About
Lucene 1) is a text search engine library.
The following application are Lucene application (ie build on it):
- New Relic Logs
- …
Structure
The text data model of Lucene is based on the following concept: 2):
- index,
- field
- and term.
An index contains a sequence of documents.
- A document is a sequence of fields (json based)
- A field is a named sequence of terms.
- A term is a sequence of bytes. (The same sequence of bytes in two different fields is considered a different term. Thus terms are represented as a pair: the string naming the field, and the bytes within the field.)
Document
A document is a basic unit of information that can be indexed.
For example, you can have a document for:
- a single customer,
- a single product,
- a single order
Index
An index is a collection of documents that have somewhat similar characteristics.
Lucene's terms index falls into the family of indexes known as an inverted index because it can list, for a term, the documents that contain it. This is the inverse of the natural relationship, in which documents list terms.
For example, you can have an index for:
- customer data,
- product catalog,
- order data.
Query
Lucene comes with a rich query language 3)
Syntax:
[field:]expression
where:
- field is the document field where the expression applies.
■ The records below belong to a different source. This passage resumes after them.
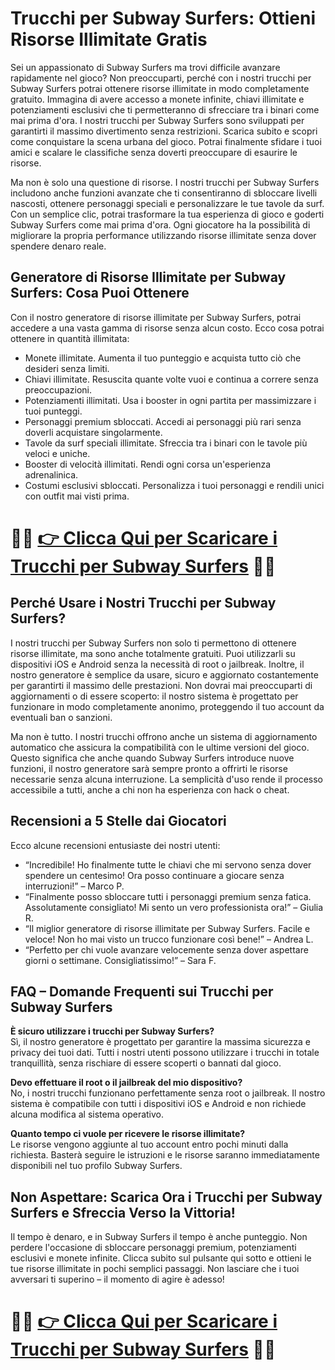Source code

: <!-- Inizio Articolo SEO per trucchi Subway Surfers -->

<h1>Trucchi per Subway Surfers: Ottieni Risorse Illimitate Gratis</h1>

<p>Sei un appassionato di Subway Surfers ma trovi difficile avanzare rapidamente nel gioco? Non preoccuparti, perché con i nostri trucchi per Subway Surfers potrai ottenere risorse illimitate in modo completamente gratuito. Immagina di avere accesso a monete infinite, chiavi illimitate e potenziamenti esclusivi che ti permetteranno di sfrecciare tra i binari come mai prima d'ora. I nostri trucchi per Subway Surfers sono sviluppati per garantirti il massimo divertimento senza restrizioni. Scarica subito e scopri come conquistare la scena urbana del gioco. Potrai finalmente sfidare i tuoi amici e scalare le classifiche senza doverti preoccupare di esaurire le risorse.</p>

<p>Ma non è solo una questione di risorse. I nostri trucchi per Subway Surfers includono anche funzioni avanzate che ti consentiranno di sbloccare livelli nascosti, ottenere personaggi speciali e personalizzare le tue tavole da surf. Con un semplice clic, potrai trasformare la tua esperienza di gioco e goderti Subway Surfers come mai prima d'ora. Ogni giocatore ha la possibilità di migliorare la propria performance utilizzando risorse illimitate senza dover spendere denaro reale.</p>

<h2>Generatore di Risorse Illimitate per Subway Surfers: Cosa Puoi Ottenere</h2>
<p>Con il nostro generatore di risorse illimitate per Subway Surfers, potrai accedere a una vasta gamma di risorse senza alcun costo. Ecco cosa potrai ottenere in quantità illimitata:</p>
<ul>
  <li>Monete illimitate. Aumenta il tuo punteggio e acquista tutto ciò che desideri senza limiti.</li>
  <li>Chiavi illimitate. Resuscita quante volte vuoi e continua a correre senza preoccupazioni.</li>
  <li>Potenziamenti illimitati. Usa i booster in ogni partita per massimizzare i tuoi punteggi.</li>
  <li>Personaggi premium sbloccati. Accedi ai personaggi più rari senza doverli acquistare singolarmente.</li>
  <li>Tavole da surf speciali illimitate. Sfreccia tra i binari con le tavole più veloci e uniche.</li>
  <li>Booster di velocità illimitati. Rendi ogni corsa un'esperienza adrenalinica.</li>
  <li>Costumi esclusivi sbloccati. Personalizza i tuoi personaggi e rendili unici con outfit mai visti prima.</li>
</ul>

# 🔴🔴 **[👉 Clicca Qui per Scaricare i Trucchi per Subway Surfers](https://rebrand.ly/OrbitArcade)** 🔴🔴

<h2>Perché Usare i Nostri Trucchi per Subway Surfers?</h2>
<p>I nostri trucchi per Subway Surfers non solo ti permettono di ottenere risorse illimitate, ma sono anche totalmente gratuiti. Puoi utilizzarli su dispositivi iOS e Android senza la necessità di root o jailbreak. Inoltre, il nostro generatore è semplice da usare, sicuro e aggiornato costantemente per garantirti il massimo delle prestazioni. Non dovrai mai preoccuparti di aggiornamenti o di essere scoperto: il nostro sistema è progettato per funzionare in modo completamente anonimo, proteggendo il tuo account da eventuali ban o sanzioni.</p>

<p>Ma non è tutto. I nostri trucchi offrono anche un sistema di aggiornamento automatico che assicura la compatibilità con le ultime versioni del gioco. Questo significa che anche quando Subway Surfers introduce nuove funzioni, il nostro generatore sarà sempre pronto a offrirti le risorse necessarie senza alcuna interruzione. La semplicità d'uso rende il processo accessibile a tutti, anche a chi non ha esperienza con hack o cheat.</p>

<h2>Recensioni a 5 Stelle dai Giocatori</h2>
<p>Ecco alcune recensioni entusiaste dei nostri utenti:</p>
<ul>
  <li>“Incredibile! Ho finalmente tutte le chiavi che mi servono senza dover spendere un centesimo! Ora posso continuare a giocare senza interruzioni!” – Marco P.</li>
  <li>“Finalmente posso sbloccare tutti i personaggi premium senza fatica. Assolutamente consigliato! Mi sento un vero professionista ora!” – Giulia R.</li>
  <li>“Il miglior generatore di risorse illimitate per Subway Surfers. Facile e veloce! Non ho mai visto un trucco funzionare così bene!” – Andrea L.</li>
  <li>“Perfetto per chi vuole avanzare velocemente senza dover aspettare giorni o settimane. Consigliatissimo!” – Sara F.</li>
</ul>

<h2>FAQ – Domande Frequenti sui Trucchi per Subway Surfers</h2>
<p><strong>È sicuro utilizzare i trucchi per Subway Surfers?</strong><br>Sì, il nostro generatore è progettato per garantire la massima sicurezza e privacy dei tuoi dati. Tutti i nostri utenti possono utilizzare i trucchi in totale tranquillità, senza rischiare di essere scoperti o bannati dal gioco.</p>

<p><strong>Devo effettuare il root o il jailbreak del mio dispositivo?</strong><br>No, i nostri trucchi funzionano perfettamente senza root o jailbreak. Il nostro sistema è compatibile con tutti i dispositivi iOS e Android e non richiede alcuna modifica al sistema operativo.</p>

<p><strong>Quanto tempo ci vuole per ricevere le risorse illimitate?</strong><br>Le risorse vengono aggiunte al tuo account entro pochi minuti dalla richiesta. Basterà seguire le istruzioni e le risorse saranno immediatamente disponibili nel tuo profilo Subway Surfers.</p>

<h2>Non Aspettare: Scarica Ora i Trucchi per Subway Surfers e Sfreccia Verso la Vittoria!</h2>
<p>Il tempo è denaro, e in Subway Surfers il tempo è anche punteggio. Non perdere l'occasione di sbloccare personaggi premium, potenziamenti esclusivi e monete infinite. Clicca subito sul pulsante qui sotto e ottieni le tue risorse illimitate in pochi semplici passaggi. Non lasciare che i tuoi avversari ti superino – il momento di agire è adesso!</p>

# 🔴🔴 **[👉 Clicca Qui per Scaricare i Trucchi per Subway Surfers](https://rebrand.ly/OrbitArcade)** 🔴🔴
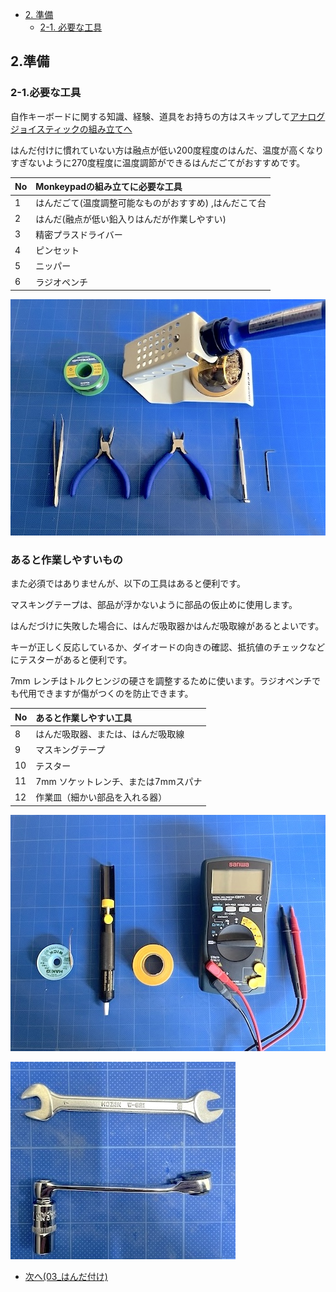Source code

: <!-- ### Monkeypad Build Guide Top Page is here [English](01_build_guide.md)  -->

  - [2. 準備](02_準備.md)
    - [2-1. 必要な工具](./02_準備.md/#2-1必要な工具)

## 2.準備
### 2-1.必要な工具

自作キーボードに関する知識、経験、道具をお持ちの方はスキップして[アナログジョイスティックの組み立てへ](04_ジョイスティック.md) 

はんだ付けに慣れていない方は融点が低い200度程度のはんだ、温度が高くなりすぎないように270度程度に温度調節ができるはんだごてがおすすめです。

| No | Monkeypadの組み立てに必要な工具 |
|:-|:-|
| 1 | はんだごて(温度調整可能なものがおすすめ) ,はんだこて台 |
| 2 | はんだ(融点が低い鉛入りはんだが作業しやすい) |
| 3 | 精密プラスドライバー |
| 4 | ピンセット |
| 5 | ニッパー |
| 6 | ラジオペンチ |

![](../images/02/monkeypad_2_01.jpeg)

### あると作業しやすいもの

また必須ではありませんが、以下の工具はあると便利です。

マスキングテープは、部品が浮かないように部品の仮止めに使用します。

はんだづけに失敗した場合に、はんだ吸取器かはんだ吸取線があるとよいです。

キーが正しく反応しているか、ダイオードの向きの確認、抵抗値のチェックなどにテスターがあると便利です。

7mm レンチはトルクヒンジの硬さを調整するために使います。ラジオペンチでも代用できますが傷がつくのを防止できます。

| No | あると作業しやすい工具 |
|:-|:-|
| 8 | はんだ吸取器、または、はんだ吸取線 |
| 9 | マスキングテープ |
| 10 | テスター |
| 11 | 7mm ソケットレンチ、または7mmスパナ |
| 12 | 作業皿（細かい部品を入れる器） |

![](../images/02/monkeypad_2_02.jpeg)

![](../images/02/monkeypad_2_03.jpeg)

  - [次へ(03_はんだ付け)](03_はんだ付け.md)
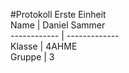 #Protokoll Erste Einheit  
 Name | Daniel Sammer  
 ------------ | -------------  
 Klasse | 4AHME  
 Gruppe | 3




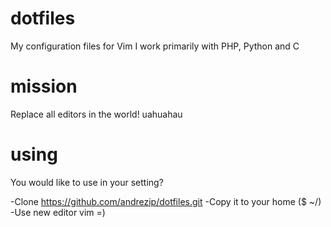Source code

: dotfiles
========

My configuration files for Vim
I work primarily with PHP, Python and C

mission
========
Replace all editors in the world! uahuahau

using
========
You would like to use in your setting?

-Clone https://github.com/andrezip/dotfiles.git
-Copy it to your home ($ ~/)
-Use new editor vim =)


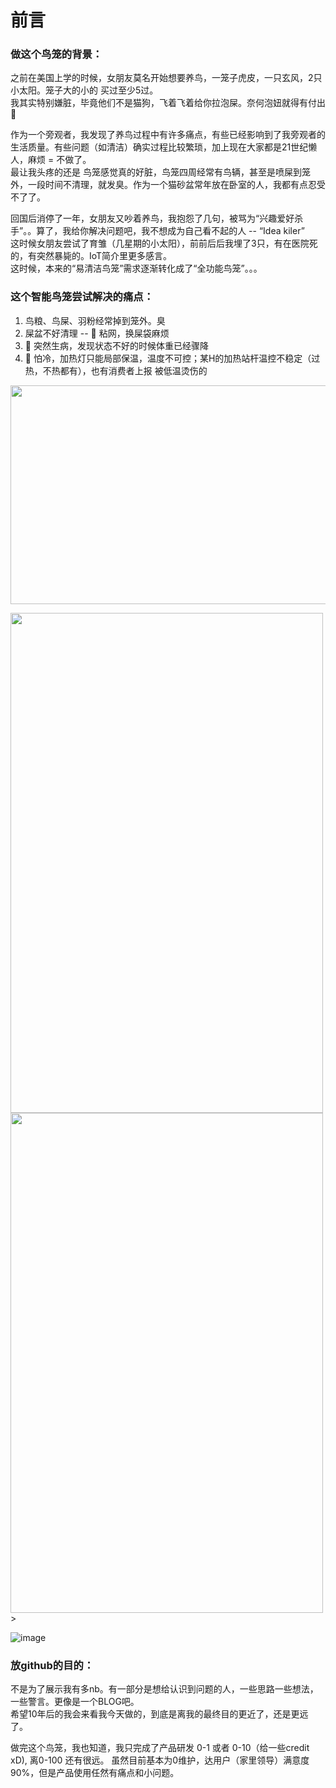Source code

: # 前言
### 做这个鸟笼的背景：<br>
之前在美国上学的时候，女朋友莫名开始想要养鸟，一笼子虎皮，一只玄风，2只小太阳。笼子大的小的 买过至少5过。<br>
我其实特别嫌脏，毕竟他们不是猫狗，飞着飞着给你拉泡屎。奈何泡妞就得有付出🤷 <br>

作为一个旁观者，我发现了养鸟过程中有许多痛点，有些已经影响到了我旁观者的生活质量。有些问题（如清洁）确实过程比较繁琐，加上现在大家都是21世纪懒人，麻烦 = 不做了。<br>
最让我头疼的还是 鸟笼感觉真的好脏，鸟笼四周经常有鸟辆，甚至是喷屎到笼外，一段时间不清理，就发臭。作为一个猫砂盆常年放在卧室的人，我都有点忍受不了了。<br>

回国后消停了一年，女朋友又吵着养鸟，我抱怨了几句，被骂为“兴趣爱好杀手”。。算了，我给你解决问题吧，我不想成为自己看不起的人 -- “Idea kiler” <br>
这时候女朋友尝试了育雏（几星期的小太阳），前前后后我埋了3只，有在医院死的，有突然暴毙的。IoT简介里更多感言。<br>
这时候，本来的“易清洁鸟笼”需求逐渐转化成了“全功能鸟笼”。。。 <br>

### 这个智能鸟笼尝试解决的痛点：
1. 鸟粮、鸟屎、羽粉经常掉到笼外。臭
2. 屎盆不好清理 -- 💩 粘网，换屎袋麻烦
3. 🐤 突然生病，发现状态不好的时候体重已经骤降
4. 🐤 怕冷，加热灯只能局部保温，温度不可控；某H的加热站杆温控不稳定（过热，不热都有），也有消费者上报 被低温烫伤的
<img src="https://user-images.githubusercontent.com/1382734/217746101-98a3f3c7-5575-46b0-8939-e733acb438d3.png" width="600" height="350">





<p float="left">
  <img src="https://user-images.githubusercontent.com/1382734/217746431-8527086f-f650-4fbf-9a29-b9fe6ce2c672.jpg" width="500" width="800" height="800">
  <img src="https://user-images.githubusercontent.com/1382734/217746678-1e7c848c-dcfc-411d-a1c6-e4e8fa98b8bb.jpg" width="500" width="800" height="800">> 
</p>

![image](https://user-images.githubusercontent.com/1382734/217747677-f87f8d55-8207-491f-80d2-e662c9aec2db.png)
### 放github的目的：
不是为了展示我有多nb。有一部分是想给认识到问题的人，一些思路一些想法，一些警言。更像是一个BLOG吧。<br>
希望10年后的我会来看我今天做的，到底是离我的最终目的更近了，还是更远了。

做完这个鸟笼，我也知道，我只完成了产品研发 0-1 或者 0-10（给一些credit xD), 离0-100 还有很远。
虽然目前基本为0维护，达用户（家里领导）满意度90%，但是产品使用任然有痛点和小问题。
It's optional and default to the field text
Cheetsheat:
Relation | Expression |
---|---|
equals | attribute:“value” |
does not equal | attribute:-“value” |
contains | attribute:*value* |
does not contain | attribute:-*value* |
starts with | attribute:value* |
ends with | attribute:*value |
has | has:attribute |
missing | missing:attribute |
Example:
- Search the term go in the field text
text:go
# same as
go
- Search the term way in the field title and the term go in the field text
title:"The Right Way" and text:go
# same as
title:"The Right Way" and go
Anatomy of a Lucene Application
To create an lucene application, you should 4):
- Create Documents by adding Fields;
- Create an IndexWriter and add documents to it with addDocument();
- Call QueryParser.parse() to build a query from a string; and
- Create an IndexSearcher and pass the query to its search() method.
Example:
Analyzer analyzer = new StandardAnalyzer();
Path indexPath = Files.createTempDirectory("tempIndex");
Directory directory = FSDirectory.open(indexPath);
IndexWriterConfig config = new IndexWriterConfig(analyzer);
IndexWriter iwriter = new IndexWriter(directory, config);
Document doc = new Document();
String text = "This is the text to be indexed.";
doc.add(new Field("fieldname", text, TextField.TYPE_STORED));
iwriter.addDocument(doc);
iwriter.close();
// Now search the index:
DirectoryReader ireader = DirectoryReader.open(directory);
IndexSearcher isearcher = new IndexSearcher(ireader);
// Parse a simple query that searches for "text":
QueryParser parser = new QueryParser("fieldname", analyzer);
Query query = parser.parse("text");
ScoreDoc[] hits = isearcher.search(query, 10).scoreDocs;
assertEquals(1, hits.length);
// Iterate through the results:
for (int i = 0; i < hits.length; i++) {
Document hitDoc = isearcher.doc(hits[i].doc);
assertEquals("This is the text to be indexed.", hitDoc.get("fieldname"));
}
ireader.close();
directory.close();
IOUtils.rm(indexPath);
Example on how to index and query
Simple examples in the repository 5) are:
- to creates an index for all the files contained in a directory IndexFiles.java
- to queries and searches an index SearchFiles.java
Usage:
java -cp lucene-core.jar:lucene-demo.jar:lucene-analysis-common.jar \
org.apache.lucene.demo.IndexFiles \
-index index \
-docs your/directory/path
adding rec.food.recipes/soups/abalone-chowder
[ ... ]
java -cp lucene-core.jar:lucene-demo.jar:lucene-queryparser.jar:lucene-analysis-common.jar \
org.apache.lucene.demo.SearchFiles
Query: chowder
Searching for: chowder
34 total matching documents
...